Agent tracing overview (preview)

Important

Items marked (preview) in this article are currently in public preview. This preview is provided without a service-level agreement, and we don't recommend it for production workloads. Certain features might not be supported or might have constrained capabilities. For more information, see Supplemental Terms of Use for Microsoft Azure Previews.

Microsoft Foundry provides an observability platform for monitoring and tracing AI agents. It captures key details during an agent run, such as inputs, outputs, tool usage, retries, latencies, and costs. Understanding the reasoning behind your agent's executions is important for troubleshooting and debugging.
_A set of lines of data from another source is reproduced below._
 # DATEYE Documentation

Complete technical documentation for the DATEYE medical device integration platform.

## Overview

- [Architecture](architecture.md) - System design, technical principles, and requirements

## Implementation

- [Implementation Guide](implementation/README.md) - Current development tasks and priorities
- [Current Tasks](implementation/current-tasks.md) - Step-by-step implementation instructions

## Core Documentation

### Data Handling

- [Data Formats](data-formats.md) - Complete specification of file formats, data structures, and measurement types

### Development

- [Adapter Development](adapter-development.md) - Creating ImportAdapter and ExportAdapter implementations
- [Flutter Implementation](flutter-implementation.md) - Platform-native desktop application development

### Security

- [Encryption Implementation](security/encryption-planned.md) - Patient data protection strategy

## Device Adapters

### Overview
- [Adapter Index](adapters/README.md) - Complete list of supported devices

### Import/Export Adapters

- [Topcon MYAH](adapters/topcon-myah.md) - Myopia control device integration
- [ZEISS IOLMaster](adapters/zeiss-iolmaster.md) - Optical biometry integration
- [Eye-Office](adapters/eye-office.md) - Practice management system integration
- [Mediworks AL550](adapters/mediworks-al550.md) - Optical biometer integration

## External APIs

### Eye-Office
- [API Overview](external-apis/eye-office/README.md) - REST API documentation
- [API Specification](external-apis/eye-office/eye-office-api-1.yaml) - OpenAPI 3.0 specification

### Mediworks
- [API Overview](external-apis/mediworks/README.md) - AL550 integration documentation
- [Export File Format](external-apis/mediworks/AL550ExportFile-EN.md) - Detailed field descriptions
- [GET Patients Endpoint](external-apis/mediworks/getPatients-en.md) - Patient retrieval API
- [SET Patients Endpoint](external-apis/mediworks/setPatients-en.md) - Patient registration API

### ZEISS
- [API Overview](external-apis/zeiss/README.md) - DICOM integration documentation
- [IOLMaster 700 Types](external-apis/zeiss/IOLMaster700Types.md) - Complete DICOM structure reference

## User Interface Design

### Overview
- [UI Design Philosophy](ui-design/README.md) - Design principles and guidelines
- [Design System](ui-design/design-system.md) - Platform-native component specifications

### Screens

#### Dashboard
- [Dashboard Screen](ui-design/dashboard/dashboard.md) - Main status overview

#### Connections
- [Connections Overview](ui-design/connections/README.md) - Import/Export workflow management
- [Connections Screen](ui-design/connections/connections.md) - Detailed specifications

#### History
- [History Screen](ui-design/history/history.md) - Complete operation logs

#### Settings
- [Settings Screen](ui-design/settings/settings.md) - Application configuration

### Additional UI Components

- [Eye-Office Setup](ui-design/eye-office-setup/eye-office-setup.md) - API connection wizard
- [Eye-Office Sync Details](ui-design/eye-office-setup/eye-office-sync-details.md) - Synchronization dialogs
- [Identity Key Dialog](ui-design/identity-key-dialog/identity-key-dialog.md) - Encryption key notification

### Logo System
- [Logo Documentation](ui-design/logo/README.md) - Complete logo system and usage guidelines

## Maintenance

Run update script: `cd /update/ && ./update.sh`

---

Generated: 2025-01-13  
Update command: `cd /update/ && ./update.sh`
However, understanding complex agents presents challenges for several reasons:

There could be a high number of steps involved in generating a response, making it hard to keep track of all of them.
The sequence of steps might vary based on user input.
The inputs/outputs at each stage might be long and deserve more detailed inspection.
Each step of an agent's runtime might also involve nesting. For example, an agent might invoke a tool, which uses another process, which then invokes another tool. If you notice strange or incorrect output from a top-level agent run, it might be difficult to determine exactly where in the execution the issue was introduced.

Trace results solve this by allowing you to view the inputs and outputs of each primitive involved in a particular agent run, displayed in the order they were invoked, making it easy to understand and debug your AI agent's behavior.

Prerequisites

To use tracing end-to-end, you need:

A Foundry project with tracing enabled. To set it up, see How to set up tracing in Microsoft Foundry.
Access to the Azure Application Insights resource connected to your project. For background, see Azure Application Insights.

Note

Tracing stores telemetry data in Azure Application Insights, which may incur costs based on data volume and retention settings. For pricing details, see Application Insights pricing.

OpenTelemetry in Foundry

OpenTelemetry (OTel) provides standardized protocols for collecting and routing telemetry data. Foundry uses OpenTelemetry semantic conventions so traces are consistent across supported tools and integrations.

Trace key concepts

Here's a brief overview of key concepts before getting started:

Key concepts	Description
Traces	Traces capture the journey of a request or workflow through your application by recording events and state changes (function calls, values, system events). See OpenTelemetry Traces.
Spans	Spans are the building blocks of traces, representing single operations within a trace. Each span captures start and end times, attributes, and can be nested to show hierarchical relationships, allowing you to see the full call stack and sequence of operations.
Attributes	Attributes are key-value pairs attached to traces and spans, providing contextual metadata such as function parameters, return values, or custom annotations. These enrich trace data making it more informative and useful for analysis.
Semantic conventions	OpenTelemetry defines semantic conventions to standardize names and formats for trace data attributes, making it easier to interpret and analyze across tools and platforms. To learn more, see OpenTelemetry's Semantic Conventions.
Trace exporters	Trace exporters send trace data to backend systems for storage and analysis. In Foundry, traces are stored in Azure Monitor Application Insights. To learn how to enable and view traces, see How to set up tracing in Microsoft Foundry.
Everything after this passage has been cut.